> [WHAT THE TASK ASKS]
Every line below should be copied exactly; drop the pictures.

> [RECORDS SUPPLIED]
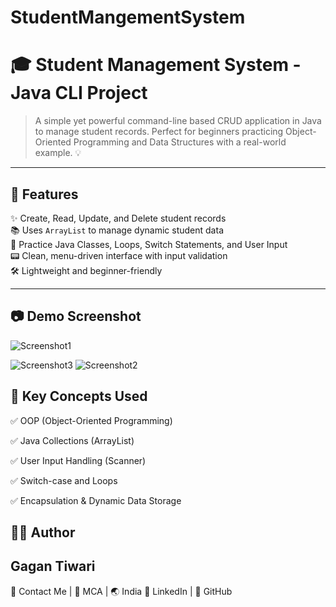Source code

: # StudentMangementSystem
# 🎓 Student Management System - Java CLI Project

> A simple yet powerful command-line based CRUD application in Java to manage student records. Perfect for beginners practicing Object-Oriented Programming and Data Structures with a real-world example. 💡

---

## 📌 Features

✨ Create, Read, Update, and Delete student records  
📚 Uses `ArrayList` to manage dynamic student data  
🧠 Practice Java Classes, Loops, Switch Statements, and User Input  
📟 Clean, menu-driven interface with input validation  
🛠️ Lightweight and beginner-friendly

---

## 📷 Demo Screenshot

![Screenshot1](https://github.com/user-attachments/assets/de673988-ebbe-45b3-8c90-78b2114559f9)

![Screenshot3](https://github.com/user-attachments/assets/acf59eaa-e563-4e1e-b934-e80445a1447d)
![Screenshot2](https://github.com/user-attachments/assets/87bfe3ba-a5cd-410e-a3fb-1313aa966939)

## 🧱 Key Concepts Used
✅ OOP (Object-Oriented Programming)

✅ Java Collections (ArrayList)

✅ User Input Handling (Scanner)

✅ Switch-case and Loops

✅ Encapsulation & Dynamic Data Storage

## 👨‍💻 Author
## Gagan Tiwari
📧 Contact Me | 💼 MCA | 🌏 India
🔗 LinkedIn | 🔗 GitHub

> [TASK RESPONSE]
Source code

: # StudentMangementSystem
# 🎓 Student Management System - Java CLI Project

> A simple yet powerful command-line based CRUD application in Java to manage student records. Perfect for beginners practicing Object-Oriented Programming and Data Structures with a real-world example. 💡

---

## 📌 Features

✨ Create, Read, Update, and Delete student records  
📚 Uses `ArrayList` to manage dynamic student data  
🧠 Practice Java Classes, Loops, Switch Statements, and User Input  
📟 Clean, menu-driven interface with input validation  
🛠️ Lightweight and beginner-friendly

---

## 📷 Demo Screenshot

![Screenshot1](https://github.com/user-attachments/assets/de673988-ebbe-45b3-8c90-78b2114559f9)

![Screenshot3](https://github.com/user-attachments/assets/acf59eaa-e563-4e1e-b934-e80445a1447d)
![Screenshot2](https://github.com/user-attachments/assets/87bfe3ba-a5cd-410e-a3fb-1313aa966939)

## 🧱 Key Concepts Used
✅ OOP (Object-Oriented Programming)

✅ Java Collections (ArrayList)

✅ User Input Handling (Scanner)

✅ Switch-case and Loops

✅ Encapsulation & Dynamic Data Storage

## 👨‍💻 Author
## Gagan Tiwari
📧 Contact Me | 💼 MCA | 🌏 India
🔗 LinkedIn | 🔗 GitHub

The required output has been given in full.